One less obvious one might be the spin cycle on a washing machine. The water, unconstrained, goes flying off in straight lines. If you could accelerate in your car fast enough, for long enough, you could spin-dry your laundry in your trunk. Indy-style car racing is another one—why do cars change tires so much? The constant turning wears down rubber.

Suggested Classroom Activities

Activity 1: Rollercoaster Tycoon

The computer game “Rollercoaster Tycoon” has a data analysis section that allows players to find a number of physical quantities associated with the virtual rollercoaster’s they design. Have students design a rollercoaster, then calculate the various g’s of the vertical and horizontal loops using the velocity and radius measurements given by the program. Students can compare the values they calculate with those that the program automatically generates. Since the program takes into account things like friction, the values are likely to be slightly different, which makes for a good class discussion.

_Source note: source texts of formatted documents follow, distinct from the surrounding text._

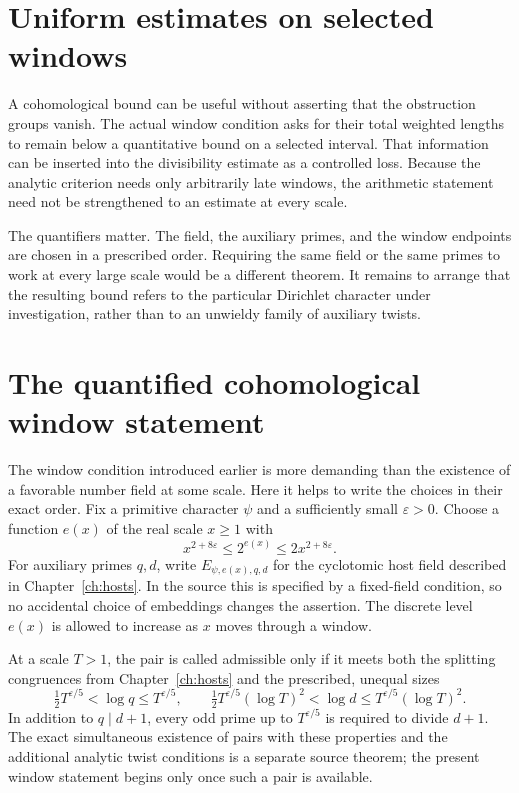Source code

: \documentclass[11pt,openany,oneside]{scrbook}
\theoremstyle{definition}
\theoremstyle{remark}
\newcommand{\eps}{\varepsilon}
\begin{document}
\section{Uniform estimates on selected windows}
A cohomological bound can be useful without asserting that the obstruction groups vanish. The actual window condition asks for their total weighted lengths to remain below a quantitative bound on a selected interval. That information can be inserted into the divisibility estimate as a controlled loss. Because the analytic criterion needs only arbitrarily late windows, the arithmetic statement need not be strengthened to an estimate at every scale.

The quantifiers matter. The field, the auxiliary primes, and the window endpoints are chosen in a prescribed order. Requiring the same field or the same primes to work at every large scale would be a different theorem. It remains to arrange that the resulting bound refers to the particular Dirichlet character under investigation, rather than to an unwieldy family of auxiliary twists.

\section{The quantified cohomological window statement}\label{sec:exact-window}

The window condition introduced earlier is more demanding than the existence of a favorable number field at some scale.  Here it helps to write the choices in their exact order.  Fix a primitive character $\psi$ and a sufficiently small $\eps>0$.  Choose a function $e(x)$ of the real scale $x\ge1$ with
\begin{equation}\label{eq:window-selector}
x^{2+8\eps}\le2^{e(x)}\le2x^{2+8\eps}.
\end{equation}
For auxiliary primes $q,d$, write $E_{\psi,e(x),q,d}$ for the cyclotomic host field described in Chapter~\ref{ch:hosts}.  In the source this is specified by a fixed-field condition, so no accidental choice of embeddings changes the assertion.  The discrete level $e(x)$ is allowed to increase as $x$ moves through a window.

At a scale $T>1$, the pair is called admissible only if it meets both the splitting congruences from Chapter~\ref{ch:hosts} and the prescribed, unequal sizes
\begin{equation}\label{eq:admissible-prime-sizes}
\tfrac12T^{\eps/5}<\log q\le T^{\eps/5},\qquad
\tfrac12T^{\eps/5}(\log T)^2<\log d\le T^{\eps/5}(\log T)^2.
\end{equation}
In addition to $q\mid d+1$, every odd prime up to $T^{\eps/5}$ is required to divide $d+1$.  The exact simultaneous existence of pairs with these properties and the additional analytic twist conditions is a separate source theorem; the present window statement begins only once such a pair is available.
\end{document}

Activity 2: Washers and Cork

Students can get a better sense of centripetal force by measuring the tension created by spinning a cork on a string. Tie a weighty cork or rubber stopper to the end of a strong string, or a bit of thin nylon rope. Thread the string or rope through a hand-width length of half-inch PCV pipe. Attach a hook at the other end suitable for hanging on the washers.

As the cork spins, it will pull up whatever weight is on the other end. This weight will be equal to the centripetal force keeping the cork moving in a circular motion. Students can verify this by measuring how fast the cork is spinning using a stopwatch. Multiplying π (pi) times diameter, then dividing by the time it takes for one rotation will give the magnitude of the cork’s speed. Students can then use this and the radius to find the centripetal acceleration.

Example Source:

Activity 3: Centripetal Acceleration Video Analysis

To do this activity you will need to download the video "Video Analysis: Centripetal Acceleration (QT)". Use VideoPoint or similar software for graphing and analysis.

There are several clips of the rider going around the arena but the one that shows the overview of the horse is the best to use. A screen capture of the scene is shown below.

Video Point Screen Grab

Have students mark the center of the arena as the origin. Have them use the 40-foot diameter as a scale for measurements. The purpose of this activity is to try to calculate the centripetal acceleration of the horse. To do this you need to have the velocity of the horse. An easy way to do this is to simply time the horse as it goes around the whole circle and use the circumference for the distance it traveled. Another way is to use the above VideoPoint graph to calculate the x and y velocities from the slope of the line. Use the Pythagoras Theorem to get the total velocity and simply plug into the centripetal acceleration formula.